§ TASK GOAL: No pictures in the copy. Write out the listing below exactly.

§ TASK INPUTS:
====

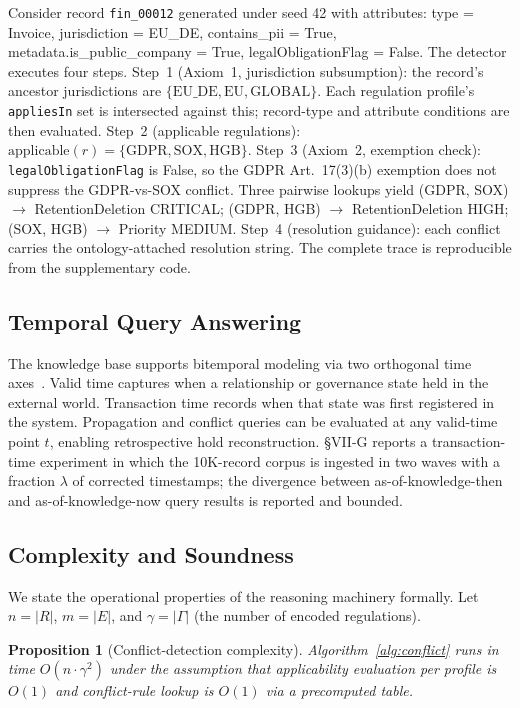 \documentclass{ieeeaccess}
\newtheorem{proposition}{Proposition}
\begin{document}
Consider record \texttt{fin\_00012} generated under seed 42 with attributes: type = Invoice, jurisdiction = EU\_DE, contains\_pii = True, metadata.is\_public\_company = True, legalObligationFlag = False. The detector executes four steps. Step~1 (Axiom~1, jurisdiction subsumption): the record's ancestor jurisdictions are $\{\mathrm{EU\_DE, EU, GLOBAL}\}$. Each regulation profile's \texttt{appliesIn} set is intersected against this; record-type and attribute conditions are then evaluated. Step~2 (applicable regulations): $\mathrm{applicable}(r) = \{\mathrm{GDPR, SOX, HGB}\}$. Step~3 (Axiom~2, exemption check): \texttt{legalObligationFlag} is False, so the GDPR Art.~17(3)(b) exemption does not suppress the GDPR-vs-SOX conflict. Three pairwise lookups yield (GDPR, SOX) $\rightarrow$ RetentionDeletion CRITICAL; (GDPR, HGB) $\rightarrow$ RetentionDeletion HIGH; (SOX, HGB) $\rightarrow$ Priority MEDIUM. Step~4 (resolution guidance): each conflict carries the ontology-attached resolution string. The complete trace is reproducible from the supplementary code.

\subsection{Temporal Query Answering}

The knowledge base supports bitemporal modeling via two orthogonal time axes~\cite{snodgrass1995,jensen1997}. Valid time captures when a relationship or governance state held in the external world. Transaction time records when that state was first registered in the system. Propagation and conflict queries can be evaluated at any valid-time point $t$, enabling retrospective hold reconstruction. §VII-G reports a transaction-time experiment in which the 10K-record corpus is ingested in two waves with a fraction $\lambda$ of corrected timestamps; the divergence between as-of-knowledge-then and as-of-knowledge-now query results is reported and bounded.

\subsection{Complexity and Soundness}

We state the operational properties of the reasoning machinery formally. Let $n = |R|$, $m = |E|$, and $\gamma = |\Gamma|$ (the number of encoded regulations).

\begin{proposition}[Conflict-detection complexity]
Algorithm~\ref{alg:conflict} runs in time $O(n \cdot \gamma^2)$ under the assumption that applicability evaluation per profile is $O(1)$ and conflict-rule lookup is $O(1)$ via a precomputed table.
\end{proposition}
\end{document}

====

§ RESPONSE AREA:
 \documentclass{ieeeaccess}
\newtheorem{proposition}{Proposition}
\begin{document}
Consider record \texttt{fin\_00012} generated under seed 42 with attributes: type = Invoice, jurisdiction = EU\_DE, contains\_pii = True, metadata.is\_public\_company = True, legalObligationFlag = False. The detector executes four steps. Step~1 (Axiom~1, jurisdiction subsumption): the record's ancestor jurisdictions are $\{\mathrm{EU\_DE, EU, GLOBAL}\}$. Each regulation profile's \texttt{appliesIn} set is intersected against this; record-type and attribute conditions are then evaluated. Step~2 (applicable regulations): $\mathrm{applicable}(r) = \{\mathrm{GDPR, SOX, HGB}\}$. Step~3 (Axiom~2, exemption check): \texttt{legalObligationFlag} is False, so the GDPR Art.~17(3)(b) exemption does not suppress the GDPR-vs-SOX conflict. Three pairwise lookups yield (GDPR, SOX) $\rightarrow$ RetentionDeletion CRITICAL; (GDPR, HGB) $\rightarrow$ RetentionDeletion HIGH; (SOX, HGB) $\rightarrow$ Priority MEDIUM. Step~4 (resolution guidance): each conflict carries the ontology-attached resolution string. The complete trace is reproducible from the supplementary code.

\subsection{Temporal Query Answering}

The knowledge base supports bitemporal modeling via two orthogonal time axes~\cite{snodgrass1995,jensen1997}. Valid time captures when a relationship or governance state held in the external world. Transaction time records when that state was first registered in the system. Propagation and conflict queries can be evaluated at any valid-time point $t$, enabling retrospective hold reconstruction. §VII-G reports a transaction-time experiment in which the 10K-record corpus is ingested in two waves with a fraction $\lambda$ of corrected timestamps; the divergence between as-of-knowledge-then and as-of-knowledge-now query results is reported and bounded.

\subsection{Complexity and Soundness}

We state the operational properties of the reasoning machinery formally. Let $n = |R|$, $m = |E|$, and $\gamma = |\Gamma|$ (the number of encoded regulations).

\begin{proposition}[Conflict-detection complexity]
Algorithm~\ref{alg:conflict} runs in time $O(n \cdot \gamma^2)$ under the assumption that applicability evaluation per profile is $O(1)$ and conflict-rule lookup is $O(1)$ via a precomputed table.
\end{proposition}
\end{document}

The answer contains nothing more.